━━ Supplied records ━━

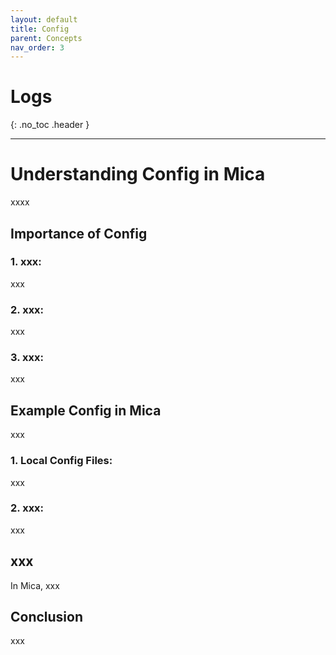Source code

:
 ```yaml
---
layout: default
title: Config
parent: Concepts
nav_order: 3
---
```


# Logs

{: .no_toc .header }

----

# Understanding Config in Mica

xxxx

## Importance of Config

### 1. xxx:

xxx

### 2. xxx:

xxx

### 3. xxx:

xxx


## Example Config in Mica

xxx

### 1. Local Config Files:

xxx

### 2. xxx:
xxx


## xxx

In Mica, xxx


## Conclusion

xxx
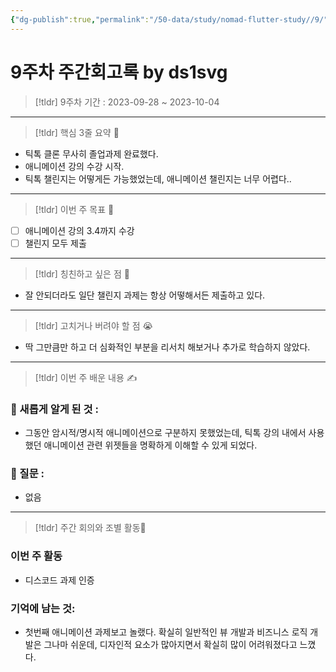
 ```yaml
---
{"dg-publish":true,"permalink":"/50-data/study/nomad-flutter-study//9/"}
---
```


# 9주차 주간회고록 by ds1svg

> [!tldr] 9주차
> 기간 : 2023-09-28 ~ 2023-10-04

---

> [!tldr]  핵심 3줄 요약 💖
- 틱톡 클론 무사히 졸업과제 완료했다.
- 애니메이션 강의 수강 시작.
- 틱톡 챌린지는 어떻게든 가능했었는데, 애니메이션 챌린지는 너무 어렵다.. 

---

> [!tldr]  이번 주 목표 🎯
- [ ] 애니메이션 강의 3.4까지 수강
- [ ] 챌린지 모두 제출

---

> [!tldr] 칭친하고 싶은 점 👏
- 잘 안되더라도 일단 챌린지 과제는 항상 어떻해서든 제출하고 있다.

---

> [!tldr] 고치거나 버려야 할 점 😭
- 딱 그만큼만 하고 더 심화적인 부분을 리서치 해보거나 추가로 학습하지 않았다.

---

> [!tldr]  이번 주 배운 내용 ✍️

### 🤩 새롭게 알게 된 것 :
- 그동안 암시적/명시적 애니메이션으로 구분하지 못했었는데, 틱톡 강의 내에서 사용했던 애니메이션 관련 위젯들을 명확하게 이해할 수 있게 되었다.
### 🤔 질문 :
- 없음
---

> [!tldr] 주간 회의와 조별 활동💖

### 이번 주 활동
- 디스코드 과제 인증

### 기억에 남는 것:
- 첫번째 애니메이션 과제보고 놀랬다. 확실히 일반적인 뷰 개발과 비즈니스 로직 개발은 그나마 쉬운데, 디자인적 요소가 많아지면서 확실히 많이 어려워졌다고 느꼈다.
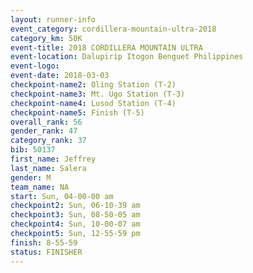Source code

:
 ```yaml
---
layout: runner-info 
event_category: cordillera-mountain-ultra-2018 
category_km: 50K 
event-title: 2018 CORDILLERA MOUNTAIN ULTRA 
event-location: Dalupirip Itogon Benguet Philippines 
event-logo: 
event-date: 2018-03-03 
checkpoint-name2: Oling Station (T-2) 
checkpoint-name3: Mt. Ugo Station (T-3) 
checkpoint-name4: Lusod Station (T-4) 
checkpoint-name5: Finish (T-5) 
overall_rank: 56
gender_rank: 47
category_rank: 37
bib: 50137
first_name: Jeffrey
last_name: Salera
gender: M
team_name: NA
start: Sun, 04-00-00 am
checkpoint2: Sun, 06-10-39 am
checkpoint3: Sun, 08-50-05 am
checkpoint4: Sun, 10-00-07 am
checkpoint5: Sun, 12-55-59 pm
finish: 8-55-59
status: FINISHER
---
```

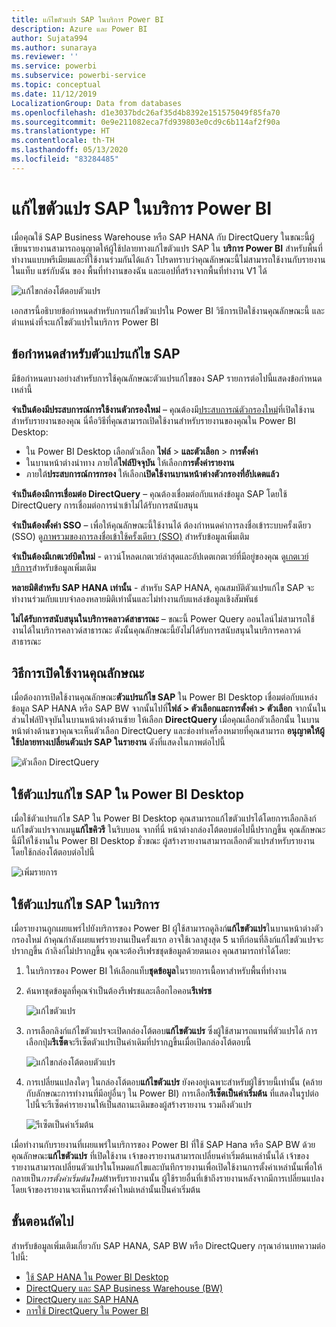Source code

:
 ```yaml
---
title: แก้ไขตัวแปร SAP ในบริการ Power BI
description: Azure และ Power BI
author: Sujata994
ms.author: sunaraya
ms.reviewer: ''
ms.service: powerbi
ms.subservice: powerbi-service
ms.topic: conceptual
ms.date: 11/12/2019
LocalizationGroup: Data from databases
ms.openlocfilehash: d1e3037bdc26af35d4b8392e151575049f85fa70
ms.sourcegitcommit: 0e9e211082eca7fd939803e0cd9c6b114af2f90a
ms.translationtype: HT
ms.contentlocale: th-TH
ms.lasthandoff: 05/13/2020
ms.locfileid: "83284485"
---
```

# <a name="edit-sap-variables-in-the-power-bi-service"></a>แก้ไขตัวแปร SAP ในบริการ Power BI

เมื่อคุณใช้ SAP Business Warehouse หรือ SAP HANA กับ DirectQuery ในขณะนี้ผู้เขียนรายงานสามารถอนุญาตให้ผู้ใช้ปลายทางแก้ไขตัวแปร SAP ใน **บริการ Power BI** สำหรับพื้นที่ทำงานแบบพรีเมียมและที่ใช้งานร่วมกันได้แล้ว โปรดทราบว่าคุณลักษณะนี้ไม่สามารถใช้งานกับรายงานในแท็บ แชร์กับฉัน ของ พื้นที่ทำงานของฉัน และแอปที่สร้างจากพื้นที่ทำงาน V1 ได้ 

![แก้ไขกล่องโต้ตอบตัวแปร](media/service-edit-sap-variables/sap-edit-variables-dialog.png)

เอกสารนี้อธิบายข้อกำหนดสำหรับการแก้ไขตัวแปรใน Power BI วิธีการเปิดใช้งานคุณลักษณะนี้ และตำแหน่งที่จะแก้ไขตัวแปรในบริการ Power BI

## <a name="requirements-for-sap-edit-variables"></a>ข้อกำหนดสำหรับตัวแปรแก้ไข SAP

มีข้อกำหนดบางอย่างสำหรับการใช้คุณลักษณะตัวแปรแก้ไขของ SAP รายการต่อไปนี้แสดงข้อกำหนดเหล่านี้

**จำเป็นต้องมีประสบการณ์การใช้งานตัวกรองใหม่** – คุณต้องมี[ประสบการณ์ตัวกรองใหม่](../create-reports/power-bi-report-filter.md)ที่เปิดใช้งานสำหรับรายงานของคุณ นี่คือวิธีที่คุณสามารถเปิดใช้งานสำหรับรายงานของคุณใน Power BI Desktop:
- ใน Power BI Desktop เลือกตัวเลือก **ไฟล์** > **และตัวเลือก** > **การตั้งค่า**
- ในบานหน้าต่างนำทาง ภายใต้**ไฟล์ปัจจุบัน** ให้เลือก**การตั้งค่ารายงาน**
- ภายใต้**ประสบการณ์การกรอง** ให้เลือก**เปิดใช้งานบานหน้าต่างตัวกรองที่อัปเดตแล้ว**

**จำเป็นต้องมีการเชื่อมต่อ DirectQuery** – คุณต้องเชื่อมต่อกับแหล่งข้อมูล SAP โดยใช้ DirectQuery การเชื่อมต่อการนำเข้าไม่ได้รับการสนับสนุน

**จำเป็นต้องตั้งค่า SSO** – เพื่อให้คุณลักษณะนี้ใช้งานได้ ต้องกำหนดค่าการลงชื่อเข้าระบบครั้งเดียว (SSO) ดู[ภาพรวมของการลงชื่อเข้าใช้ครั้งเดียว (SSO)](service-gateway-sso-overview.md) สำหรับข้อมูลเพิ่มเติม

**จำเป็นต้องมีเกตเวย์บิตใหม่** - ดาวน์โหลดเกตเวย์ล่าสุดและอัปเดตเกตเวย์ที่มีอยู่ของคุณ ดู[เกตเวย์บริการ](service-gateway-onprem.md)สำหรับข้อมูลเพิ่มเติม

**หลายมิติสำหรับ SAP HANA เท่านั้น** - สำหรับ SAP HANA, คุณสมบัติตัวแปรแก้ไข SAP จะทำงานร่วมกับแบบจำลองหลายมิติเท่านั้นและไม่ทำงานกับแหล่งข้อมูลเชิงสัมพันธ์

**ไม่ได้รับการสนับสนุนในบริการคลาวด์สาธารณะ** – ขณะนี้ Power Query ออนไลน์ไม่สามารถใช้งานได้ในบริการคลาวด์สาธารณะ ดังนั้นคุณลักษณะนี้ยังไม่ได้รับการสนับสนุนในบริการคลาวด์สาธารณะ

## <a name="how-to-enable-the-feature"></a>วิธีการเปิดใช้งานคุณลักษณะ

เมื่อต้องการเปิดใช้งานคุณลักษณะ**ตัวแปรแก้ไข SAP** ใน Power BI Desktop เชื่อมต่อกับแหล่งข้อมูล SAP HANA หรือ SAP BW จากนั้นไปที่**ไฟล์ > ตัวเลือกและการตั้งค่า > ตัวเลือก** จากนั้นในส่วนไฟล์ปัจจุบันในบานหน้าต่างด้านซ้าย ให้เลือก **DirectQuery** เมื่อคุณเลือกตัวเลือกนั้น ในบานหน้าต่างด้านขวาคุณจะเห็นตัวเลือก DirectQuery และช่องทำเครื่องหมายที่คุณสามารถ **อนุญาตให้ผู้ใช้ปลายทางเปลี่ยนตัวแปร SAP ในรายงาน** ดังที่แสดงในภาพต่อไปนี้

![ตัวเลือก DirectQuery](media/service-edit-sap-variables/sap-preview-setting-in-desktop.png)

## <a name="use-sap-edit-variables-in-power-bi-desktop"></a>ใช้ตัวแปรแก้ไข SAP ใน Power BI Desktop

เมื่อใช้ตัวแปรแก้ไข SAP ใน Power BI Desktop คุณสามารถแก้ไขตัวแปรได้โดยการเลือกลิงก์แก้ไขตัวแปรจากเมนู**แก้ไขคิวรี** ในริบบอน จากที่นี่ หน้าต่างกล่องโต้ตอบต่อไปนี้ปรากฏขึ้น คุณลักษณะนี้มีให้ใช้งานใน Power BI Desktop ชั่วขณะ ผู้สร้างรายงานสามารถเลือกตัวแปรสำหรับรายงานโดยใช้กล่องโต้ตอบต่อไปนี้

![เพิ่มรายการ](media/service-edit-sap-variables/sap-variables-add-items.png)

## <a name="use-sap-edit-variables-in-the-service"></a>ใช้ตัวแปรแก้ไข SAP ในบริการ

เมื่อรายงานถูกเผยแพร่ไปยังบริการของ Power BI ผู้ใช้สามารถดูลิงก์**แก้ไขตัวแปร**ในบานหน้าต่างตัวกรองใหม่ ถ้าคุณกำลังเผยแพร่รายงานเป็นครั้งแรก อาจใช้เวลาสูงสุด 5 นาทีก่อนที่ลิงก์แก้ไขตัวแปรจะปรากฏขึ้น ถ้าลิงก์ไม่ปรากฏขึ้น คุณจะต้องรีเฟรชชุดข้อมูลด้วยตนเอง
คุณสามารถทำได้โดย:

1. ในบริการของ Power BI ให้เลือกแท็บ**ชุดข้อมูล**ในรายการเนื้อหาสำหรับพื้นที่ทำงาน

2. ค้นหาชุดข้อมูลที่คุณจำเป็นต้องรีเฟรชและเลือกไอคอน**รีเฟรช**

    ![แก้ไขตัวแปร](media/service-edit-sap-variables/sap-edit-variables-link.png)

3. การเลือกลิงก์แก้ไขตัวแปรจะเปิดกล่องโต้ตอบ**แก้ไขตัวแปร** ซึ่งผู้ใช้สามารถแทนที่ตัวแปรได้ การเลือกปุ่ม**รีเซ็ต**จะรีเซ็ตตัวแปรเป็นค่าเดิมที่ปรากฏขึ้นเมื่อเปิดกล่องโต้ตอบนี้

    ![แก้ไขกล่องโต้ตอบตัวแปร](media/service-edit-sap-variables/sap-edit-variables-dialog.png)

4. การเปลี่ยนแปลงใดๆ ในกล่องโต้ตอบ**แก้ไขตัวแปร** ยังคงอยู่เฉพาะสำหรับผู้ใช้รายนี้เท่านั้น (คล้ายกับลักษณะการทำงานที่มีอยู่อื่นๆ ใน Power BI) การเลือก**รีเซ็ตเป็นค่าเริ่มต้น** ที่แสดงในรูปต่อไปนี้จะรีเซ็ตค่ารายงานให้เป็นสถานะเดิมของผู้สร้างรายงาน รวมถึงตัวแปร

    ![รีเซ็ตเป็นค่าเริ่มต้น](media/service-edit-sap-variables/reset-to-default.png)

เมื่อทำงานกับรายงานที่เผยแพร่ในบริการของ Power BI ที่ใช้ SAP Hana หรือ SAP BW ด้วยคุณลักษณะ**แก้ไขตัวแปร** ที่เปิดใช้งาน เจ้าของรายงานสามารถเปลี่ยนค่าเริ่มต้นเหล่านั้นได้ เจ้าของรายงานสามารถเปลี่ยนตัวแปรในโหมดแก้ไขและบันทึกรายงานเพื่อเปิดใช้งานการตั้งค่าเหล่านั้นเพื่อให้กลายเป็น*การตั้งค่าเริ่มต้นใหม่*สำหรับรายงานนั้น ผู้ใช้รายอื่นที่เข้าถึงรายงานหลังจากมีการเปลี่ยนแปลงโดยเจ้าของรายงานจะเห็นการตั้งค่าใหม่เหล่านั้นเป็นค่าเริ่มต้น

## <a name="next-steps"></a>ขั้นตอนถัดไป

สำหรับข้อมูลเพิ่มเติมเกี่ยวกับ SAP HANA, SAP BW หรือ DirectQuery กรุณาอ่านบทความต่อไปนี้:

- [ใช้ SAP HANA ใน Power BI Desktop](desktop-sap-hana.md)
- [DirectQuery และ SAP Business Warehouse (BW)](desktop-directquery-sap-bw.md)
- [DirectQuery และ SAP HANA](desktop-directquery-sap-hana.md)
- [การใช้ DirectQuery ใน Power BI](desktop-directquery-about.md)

━━━

*Your objective:*
Copy only the lines in the listing that contain "powerbi".

*Task result:*
ms.service: powerbi
ms.subservice: powerbi-service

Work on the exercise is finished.